INTRODUCTION

We have developed several methods that combine modalities of neuroimaging data, namely fMRI and DTI data, to study the relationship between brain structure and function and to investigate the connectivity disruption pathways that characterize certain brain diseases. Resting-state and task-related brain activity, measured by fMRI, reflects the functional connectivity (FC) or associations between different brain regions. Diffusion tensor imaging (DTI), which enables the reconstruction and probabilistic quantification of major fiber tracts in the brain, provides structural connectivity (SC) information that may improve our understanding of FC. We have developed a method of anatomically-weighted FC (awFC), that implements a hierarchical clustering algorithm to identify FC networks, weighted by the evidence of underlying SC (Bowman et al., 2012). We have also proposed a novel statistical framework for measuring and testing the strength of SC (sSC) underlying FC networks estimated by data-driven methods like ICA. We found that the estimated FC networks with higher sSC also tend to be more reliably identified in ICA. We have also developed a unified Bayesian framework for analyzing FC utilizing the knowledge of associated structural connections, which extends an approach by Patel et al. (2006) that considers only functional data (Xue et al, 2015).

REFERENCES

  1. Bowman, F. D., Zhang, L., Derado, G., & Chen, S. (2012).

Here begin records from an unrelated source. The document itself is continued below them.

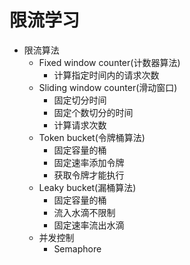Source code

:# 限流学习
- 限流算法
  - Fixed window counter(计数器算法)
    - 计算指定时间内的请求次数
  - Sliding window counter(滑动窗口)
    - 固定切分时间
    - 固定个数切分的时间
    - 计算请求次数
  - Token bucket(令牌桶算法)
    - 固定容量的桶
    - 固定速率添加令牌
    - 获取令牌才能执行
  - Leaky bucket(漏桶算法)
    - 固定容量的桶
    - 流入水滴不限制
    - 固定速率流出水滴
  - 并发控制
    - Semaphore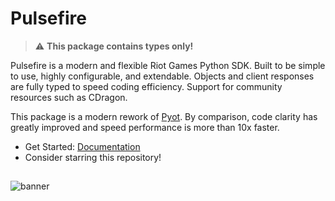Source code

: # Pulsefire
> :warning: **This package contains types only!**

Pulsefire is a modern and flexible Riot Games Python SDK. Built to be simple to use, highly configurable, and extendable. Objects and client responses are fully typed to speed coding efficiency. Support for community resources such as CDragon.

This package is a modern rework of [Pyot](https://github.com/iann838/Pyot). By comparison, code clarity has greatly improved and speed performance is more than 10x faster.

- Get Started: [Documentation](https://pulsefire.iann838.com)
- Consider starring this repository!

##

![banner](https://raw.communitydragon.org/pbe/plugins/rcp-be-lol-game-data/global/default/v1/champion-splashes/uncentered/4/4011.jpg)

Determining functional connectivity using fMRI data with diffusion-based anatomical weighting. NeuroImage, 62(3), 1769-1779

  2. Xue, W., Bowman, F. D., Pileggi, A. V., & Mayer, A. R. (2015). A multimodal approach for determining brain networks by jointly modeling functional and structural connectivity. Frontiers in computational neuroscience, 9.

  3. Patel, R. S., Bowman, F. D., & Rilling, J. K. (2006). Determining hierarchical functional networks from auditory stimuli fMRI. Human brain mapping, 27(5), 462-470.